Uff, dopiero wróciłem do domu po weekendzie, soreczka
A więc jedziemy
1. 90% w Ableton Live, 6% w Adobe Audigy, 2% w Reasonie, 2% w FL (dwa ostatnie pod rewire, dla specyficznych instrumentów).
2. Nie będę oryginalny, do basu używam głównie NI Massive. Intuicyjne i potężne narzędzie, nawet przed filtrowaniem. Do tego okazjonalnie FL'owe 3OSC (wiertła w Recoil i Someone Like You). I zawsze Albino do najniższych częstotliwości (<90hz).
Efekty dobieram raczej pod kątem funkcji, niż producenta czy wydajności. Za to w większości rodzajów mam swoich faworytów. Do ekualizacji najczęściej stosuję Waves REQ. Z delay'ów lubię OhmBoyz. Do reverba - WizooVerb. Filtry w PSP Nitro są pomocne, kiedy chcę ożywić jakiś dźwięk, ale nie mam specjalnie ukierunkowanej koncepcji, zadję się na eksperymentowanie. Do wypieszczenia całości miksu mieszanka iZotope Ozone, T-Racks i PSP Xenon.

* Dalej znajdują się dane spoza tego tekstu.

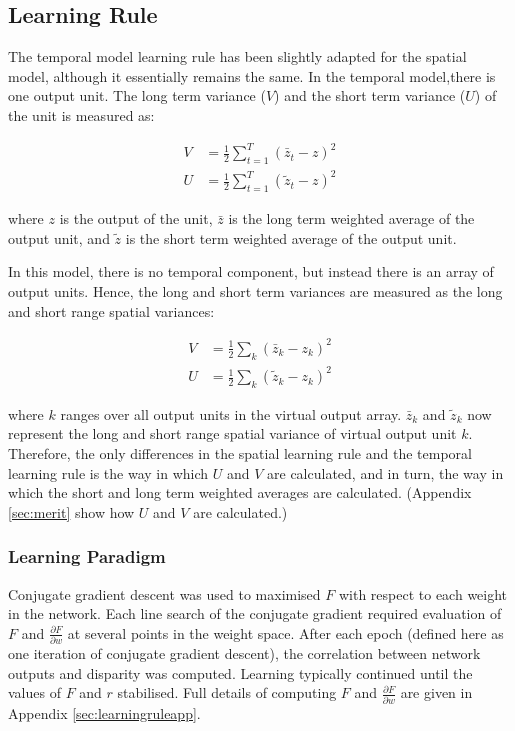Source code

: \documentclass[a4paper]{article}
\newcommand{\zbar}{\bar{z}}
\newcommand{\ztilde}{\tilde{z}}
\newcommand{\pdiff}[2]{ \frac{\partial #1}{\partial #2}}
\begin{document}
\subsection{Learning Rule}


The temporal model learning rule has been slightly adapted for the
spatial model, although it essentially remains the same.  In the
temporal model,there is one output unit.  The long term variance ($V$)
and the short term variance ($U$) of the unit is measured as:
        
\begin{align*}
  V &= \frac{1}{2} \sum_{t=1}^{T} ( \zbar_t - z)^2 \\
  U &= \frac{1}{2} \sum_{t=1}^{T} ( \ztilde_t - z)^2
\end{align*}

where $z$ is the output of the unit, $\zbar$ is the long term weighted
average of the output unit, and $\ztilde$ is the short term weighted
average of the output unit.

In this model, there is no temporal component, but instead there is an
array of output units.  Hence, the long and short  term variances are
measured as the long and short range spatial variances:

\begin{align*}
V & = \frac{1}{2} \sum_k ( \zbar_k - z_k ) ^2 \\
U & = \frac{1}{2} \sum_k ( \ztilde_k - z_k ) ^2 
\end{align*}

where $k$ ranges over all output units in the virtual output array.
$\zbar_k$ and $\ztilde_k$ now represent the long and short range
spatial variance of virtual output unit $k$.  Therefore, the only
differences in the spatial learning rule and the temporal learning
rule is the way in which $U$ and $V$ are calculated, and in turn, the
way in which the short and long term weighted averages are calculated.
(Appendix \ref{sec:merit} show how $U$ and $V$ are calculated.)

\subsubsection{Learning Paradigm}

Conjugate gradient descent \cite{williams91} was used to maximised $F$
with respect to each weight in the network.  Each line search of the
conjugate gradient required evaluation of $F$ and $\pdiff{F}{w}$
at several points in the weight space.  After each epoch
(defined here as one iteration of conjugate gradient descent), the
correlation between network outputs and disparity was computed.
Learning typically continued until the values of $F$ and $r$
stabilised.  Full details of computing $F$ and $\pdiff{F}{w}$ are
given in  Appendix \ref{sec:learningruleapp}.
\end{document}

Tutaj przestrzegam przed efektami wbudowanymi w Live, które wg mnie nie są najwyższej jakości, zwłaszcza reverb i oba eq. Wyjątkiem są genialny multiband dynamics i garść prostych, ale przydatnych wtyczek, jak ping pong delay czy utility.
3. Tylko klawiatura MIDI.
4. Sam proces produkcji zajmuje mi stosunkowo niewiele - od kilku do dwudziestu-trzydziestukilku godzin na numer. Niestety, wrodzona skłonność do prokrastynacji czyni te sesje wybitnie nieregularnymi, za to kiedy już złapię flow, uwijam się z kawałkiem często w ciągu jednej nocy (pracuję tylko w nocy). Rekord padł przy moim drugim dubstpie i zarazem pierwszym wydanym (The Union). Powstawał od godziny 19 do 2.

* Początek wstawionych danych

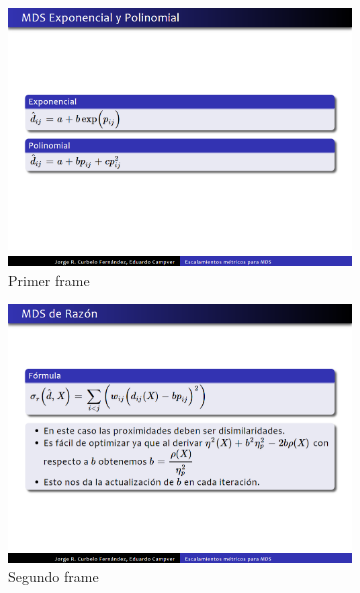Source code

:  		\begin{figure}[tb]
 			\centering
 			\begin{subfigure}[b]{0.3\textwidth}
 				\includegraphics[width=\textwidth]{img/f1}
 				\caption{Primer frame}
 				\label{fig:frames_a}	
 			\end{subfigure}
 			\hspace*{\fill}
 			\begin{subfigure}[b]{0.3\textwidth}
 				\includegraphics[width=\textwidth]{img/f2}
 				\caption{Segundo frame}
 				\label{fig:frames_b}	
 			\end{subfigure}
 			\hspace*{\fill}
 			\begin{subfigure}[b]{0.3\textwidth}

\end{subfigure}
\end{figure}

Po osiągnięciu zadowalającego rezultatu, kolejne 2-3 dni spędzam na odsłuchiwaniu renderów i nanoszeniu małych poprawek, najczęściej w aranżacji lub miksie.
5. Osobiście nie zlecam nikomu masterowania. Zdarza się, że label zrobi to we własnym zakresie, ale to też nie jest reguła (np. na Rottun wychodzą rzeczy prosto z dysku producenta).
6. Który utwór byś chciał zobaczyć?
7. Ciężko wybrać, z każdego jestem na swój sposób zadowolony, ale daleko do samozachwytu ;] Pod względem czysto technicznym, niektóre są może bardziej spójne z moją wizją, np. Someone Like You czy remiksy Inwazji i As One.
8. Zawsze na
http://soundcloud.com/tomencore. Zapraszam też na
http://facebook.com/tomencore , gdzie umieszczam bonusy m.in. w postaci darmowych kawałków.
9. Nie. A przynajmniej nie mam takich informacji.
10 & 11. Check PM, ale jutro
UMBA: To było już w miarę dawno, ale przypominam sobie, że to był dość produktywny okres ze względu na to, że mi się układało w życiu osobistym
Za to jeśli chodzi o bezpośrednie bodźce, to nie było takich. Zwyczajnie, najpierw powstał wobble, potem beat, na końcu intro i Will Smith z geredżigi. Jedna rzecz, ktorej nauczyłem się przy pracy nad tym numerem, to że jeden głupi sampel potrafi zdominować cały utwór i być czymś, co wyróżni go z tłumu, więc warto dać się ponieść.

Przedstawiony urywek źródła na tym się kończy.